- _Your task_
In the records that come next, find every line with "newcommand". Return those lines.

- _Input for this task_
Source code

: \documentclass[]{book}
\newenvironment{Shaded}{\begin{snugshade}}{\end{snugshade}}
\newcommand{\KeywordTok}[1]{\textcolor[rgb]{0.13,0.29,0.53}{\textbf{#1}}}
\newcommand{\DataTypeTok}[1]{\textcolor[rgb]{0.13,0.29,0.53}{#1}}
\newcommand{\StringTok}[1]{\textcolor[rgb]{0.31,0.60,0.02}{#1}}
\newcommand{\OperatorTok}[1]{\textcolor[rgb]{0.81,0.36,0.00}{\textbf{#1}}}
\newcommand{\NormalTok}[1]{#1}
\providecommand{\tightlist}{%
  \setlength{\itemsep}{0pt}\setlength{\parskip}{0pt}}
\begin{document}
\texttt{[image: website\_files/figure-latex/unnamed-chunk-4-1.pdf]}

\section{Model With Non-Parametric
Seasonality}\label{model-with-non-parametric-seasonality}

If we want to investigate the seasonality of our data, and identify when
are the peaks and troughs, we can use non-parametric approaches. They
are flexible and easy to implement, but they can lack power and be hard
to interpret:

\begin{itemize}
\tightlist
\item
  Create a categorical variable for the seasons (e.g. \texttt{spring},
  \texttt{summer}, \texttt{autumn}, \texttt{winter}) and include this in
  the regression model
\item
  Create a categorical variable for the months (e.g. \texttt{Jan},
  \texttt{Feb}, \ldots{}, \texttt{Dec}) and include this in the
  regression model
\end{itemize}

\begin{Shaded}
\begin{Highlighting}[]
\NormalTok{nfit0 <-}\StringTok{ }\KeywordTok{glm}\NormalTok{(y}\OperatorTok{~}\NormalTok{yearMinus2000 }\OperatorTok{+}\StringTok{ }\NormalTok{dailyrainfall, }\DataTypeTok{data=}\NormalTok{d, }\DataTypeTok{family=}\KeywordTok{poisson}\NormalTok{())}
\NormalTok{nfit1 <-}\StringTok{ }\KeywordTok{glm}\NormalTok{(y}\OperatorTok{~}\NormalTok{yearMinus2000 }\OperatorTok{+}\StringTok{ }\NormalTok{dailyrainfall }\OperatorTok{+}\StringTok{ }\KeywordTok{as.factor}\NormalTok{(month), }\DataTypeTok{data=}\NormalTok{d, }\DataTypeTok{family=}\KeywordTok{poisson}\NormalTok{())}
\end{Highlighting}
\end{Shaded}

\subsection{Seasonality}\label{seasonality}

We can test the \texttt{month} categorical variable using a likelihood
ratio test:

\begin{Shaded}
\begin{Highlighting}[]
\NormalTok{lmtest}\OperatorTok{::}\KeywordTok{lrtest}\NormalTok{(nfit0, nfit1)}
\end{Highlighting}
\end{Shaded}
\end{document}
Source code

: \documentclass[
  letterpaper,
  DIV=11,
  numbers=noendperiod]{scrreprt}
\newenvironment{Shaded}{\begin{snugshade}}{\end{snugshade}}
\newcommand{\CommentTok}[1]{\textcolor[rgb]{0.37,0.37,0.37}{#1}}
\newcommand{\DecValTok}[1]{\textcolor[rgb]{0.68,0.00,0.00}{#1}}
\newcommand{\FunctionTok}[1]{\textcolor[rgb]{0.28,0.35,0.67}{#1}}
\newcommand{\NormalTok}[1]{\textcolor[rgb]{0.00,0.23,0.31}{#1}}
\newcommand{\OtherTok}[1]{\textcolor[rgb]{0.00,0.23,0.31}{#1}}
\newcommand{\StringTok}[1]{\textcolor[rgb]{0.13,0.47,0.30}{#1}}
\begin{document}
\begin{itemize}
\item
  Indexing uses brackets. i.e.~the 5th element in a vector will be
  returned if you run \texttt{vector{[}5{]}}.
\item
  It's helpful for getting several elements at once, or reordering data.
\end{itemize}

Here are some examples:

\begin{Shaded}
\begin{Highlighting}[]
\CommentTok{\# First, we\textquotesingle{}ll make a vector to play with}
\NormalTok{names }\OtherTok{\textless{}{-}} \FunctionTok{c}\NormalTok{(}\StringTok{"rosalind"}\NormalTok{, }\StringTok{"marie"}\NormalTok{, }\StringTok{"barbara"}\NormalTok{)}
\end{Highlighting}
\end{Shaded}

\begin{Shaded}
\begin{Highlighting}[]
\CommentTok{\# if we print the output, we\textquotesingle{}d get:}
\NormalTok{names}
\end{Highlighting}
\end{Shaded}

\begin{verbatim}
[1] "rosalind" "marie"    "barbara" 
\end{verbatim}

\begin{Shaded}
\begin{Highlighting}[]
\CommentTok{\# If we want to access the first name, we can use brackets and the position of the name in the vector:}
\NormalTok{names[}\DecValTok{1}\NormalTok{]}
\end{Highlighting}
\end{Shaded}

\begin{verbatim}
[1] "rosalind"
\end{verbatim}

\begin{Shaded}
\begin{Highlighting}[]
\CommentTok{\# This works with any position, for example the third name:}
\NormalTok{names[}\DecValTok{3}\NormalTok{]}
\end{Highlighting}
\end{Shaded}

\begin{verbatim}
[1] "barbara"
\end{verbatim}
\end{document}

- _Your response_
\newcommand{\KeywordTok}[1]{\textcolor[rgb]{0.13,0.29,0.53}{\textbf{#1}}}
\newcommand{\DataTypeTok}[1]{\textcolor[rgb]{0.13,0.29,0.53}{#1}}
\newcommand{\StringTok}[1]{\textcolor[rgb]{0.31,0.60,0.02}{#1}}
\newcommand{\OperatorTok}[1]{\textcolor[rgb]{0.81,0.36,0.00}{\textbf{#1}}}
\newcommand{\NormalTok}[1]{#1}
\newcommand{\CommentTok}[1]{\textcolor[rgb]{0.37,0.37,0.37}{#1}}
\newcommand{\DecValTok}[1]{\textcolor[rgb]{0.68,0.00,0.00}{#1}}
\newcommand{\FunctionTok}[1]{\textcolor[rgb]{0.28,0.35,0.67}{#1}}
\newcommand{\NormalTok}[1]{\textcolor[rgb]{0.00,0.23,0.31}{#1}}
\newcommand{\OtherTok}[1]{\textcolor[rgb]{0.00,0.23,0.31}{#1}}
\newcommand{\StringTok}[1]{\textcolor[rgb]{0.13,0.47,0.30}{#1}}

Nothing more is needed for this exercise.